The good practices of ISSA member institutions in the Americas clearly show the positive outcomes and the wide-ranging benefits of prevention and rehabilitation measures. Member institutions in the region are innovating as part of their prevention strategies and programmes to address occupational risks and to improve information and customer services.

These innovations are aligned with the ISSA Guidelines on Prevention of Occupational Risks, including the revision of procedures, exploring digital channels, deploying awareness campaigns and training activities, and actively involving workers and employers. To promote health at the workplace, preventive and safety measures address various communicable and non-communicable diseases. Importantly, effective reintegration measures based on enhanced multidisciplinary rehabilitation processes as well as medical and vocational training in rehabilitation centres are also being developed.
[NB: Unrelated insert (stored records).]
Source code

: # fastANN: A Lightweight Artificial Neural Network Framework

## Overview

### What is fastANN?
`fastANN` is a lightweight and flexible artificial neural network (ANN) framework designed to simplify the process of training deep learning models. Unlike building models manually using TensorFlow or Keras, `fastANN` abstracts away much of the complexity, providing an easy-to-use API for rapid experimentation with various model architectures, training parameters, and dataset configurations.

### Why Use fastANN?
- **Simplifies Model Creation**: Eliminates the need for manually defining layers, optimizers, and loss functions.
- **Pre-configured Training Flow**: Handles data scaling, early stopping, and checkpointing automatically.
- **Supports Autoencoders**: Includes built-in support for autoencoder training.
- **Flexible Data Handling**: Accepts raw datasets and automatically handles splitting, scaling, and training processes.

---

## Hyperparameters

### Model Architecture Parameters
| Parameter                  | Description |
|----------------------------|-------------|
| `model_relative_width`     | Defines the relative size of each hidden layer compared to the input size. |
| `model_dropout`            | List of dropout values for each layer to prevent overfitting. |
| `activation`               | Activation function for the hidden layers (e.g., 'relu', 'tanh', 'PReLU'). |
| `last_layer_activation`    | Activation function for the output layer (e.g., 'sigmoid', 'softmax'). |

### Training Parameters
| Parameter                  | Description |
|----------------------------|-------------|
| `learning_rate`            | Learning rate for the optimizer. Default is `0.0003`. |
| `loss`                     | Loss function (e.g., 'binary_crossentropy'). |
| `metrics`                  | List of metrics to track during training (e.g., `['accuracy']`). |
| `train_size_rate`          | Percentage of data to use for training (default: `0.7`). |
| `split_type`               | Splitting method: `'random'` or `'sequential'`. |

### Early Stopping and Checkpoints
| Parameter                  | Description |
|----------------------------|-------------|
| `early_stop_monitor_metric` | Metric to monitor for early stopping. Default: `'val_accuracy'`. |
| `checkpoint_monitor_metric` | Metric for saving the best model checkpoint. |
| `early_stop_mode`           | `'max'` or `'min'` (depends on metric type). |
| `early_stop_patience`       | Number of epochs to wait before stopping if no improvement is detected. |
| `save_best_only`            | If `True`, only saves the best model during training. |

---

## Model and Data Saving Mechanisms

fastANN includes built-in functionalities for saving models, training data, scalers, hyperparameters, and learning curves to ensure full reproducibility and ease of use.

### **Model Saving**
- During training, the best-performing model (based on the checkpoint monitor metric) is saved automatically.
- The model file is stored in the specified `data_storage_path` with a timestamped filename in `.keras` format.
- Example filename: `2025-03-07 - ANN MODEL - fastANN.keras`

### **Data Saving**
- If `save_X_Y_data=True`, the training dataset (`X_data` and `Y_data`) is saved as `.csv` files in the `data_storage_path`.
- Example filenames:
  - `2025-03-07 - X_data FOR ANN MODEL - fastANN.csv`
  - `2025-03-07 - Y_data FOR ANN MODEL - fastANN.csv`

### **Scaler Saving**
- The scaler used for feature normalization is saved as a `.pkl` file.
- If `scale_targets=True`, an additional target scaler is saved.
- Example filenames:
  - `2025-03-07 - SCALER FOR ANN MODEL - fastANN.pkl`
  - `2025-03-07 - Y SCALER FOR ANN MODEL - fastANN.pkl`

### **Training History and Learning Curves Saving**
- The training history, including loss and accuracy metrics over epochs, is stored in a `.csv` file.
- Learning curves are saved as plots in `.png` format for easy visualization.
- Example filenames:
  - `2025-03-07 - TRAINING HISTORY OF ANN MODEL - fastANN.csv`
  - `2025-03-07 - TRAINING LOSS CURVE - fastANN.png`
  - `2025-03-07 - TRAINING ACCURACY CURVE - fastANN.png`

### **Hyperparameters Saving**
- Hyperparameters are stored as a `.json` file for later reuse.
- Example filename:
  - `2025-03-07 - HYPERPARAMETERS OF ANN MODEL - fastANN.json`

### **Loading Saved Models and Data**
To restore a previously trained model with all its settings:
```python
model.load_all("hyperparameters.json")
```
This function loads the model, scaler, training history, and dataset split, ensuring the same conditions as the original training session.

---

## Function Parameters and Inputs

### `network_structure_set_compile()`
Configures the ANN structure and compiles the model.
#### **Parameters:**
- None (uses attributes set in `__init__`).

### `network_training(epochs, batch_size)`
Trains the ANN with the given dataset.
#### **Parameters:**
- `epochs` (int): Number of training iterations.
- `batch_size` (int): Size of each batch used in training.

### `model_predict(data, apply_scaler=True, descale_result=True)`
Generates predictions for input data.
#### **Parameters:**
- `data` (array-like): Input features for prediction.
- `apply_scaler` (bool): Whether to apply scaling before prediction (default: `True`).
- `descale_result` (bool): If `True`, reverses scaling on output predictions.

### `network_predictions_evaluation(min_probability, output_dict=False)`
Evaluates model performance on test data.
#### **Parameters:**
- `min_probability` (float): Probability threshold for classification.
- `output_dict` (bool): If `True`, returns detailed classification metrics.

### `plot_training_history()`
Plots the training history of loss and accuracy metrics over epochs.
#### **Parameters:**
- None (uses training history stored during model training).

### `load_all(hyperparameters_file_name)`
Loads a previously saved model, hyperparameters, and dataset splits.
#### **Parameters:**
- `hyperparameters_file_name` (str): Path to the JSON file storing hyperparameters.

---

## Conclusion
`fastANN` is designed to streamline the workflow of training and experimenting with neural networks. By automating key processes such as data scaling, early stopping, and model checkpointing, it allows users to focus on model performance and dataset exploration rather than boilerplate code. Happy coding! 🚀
The COVID-19 crises saw social security institutions in the Americas quickly adapt their prevention and OSH-related programmes through an intensive use of digital channels and other specific measures. In anticipation of the protracted duration of the pandemic and the multiple challenges ahead, they continue to build and promote a prevention culture that maximizes the benefits of the region’s recent innovations. The ISSA supports the efforts of member institutions through guidelines, good practices, webinars, communities of practices, special events and the Vision Zero strategy.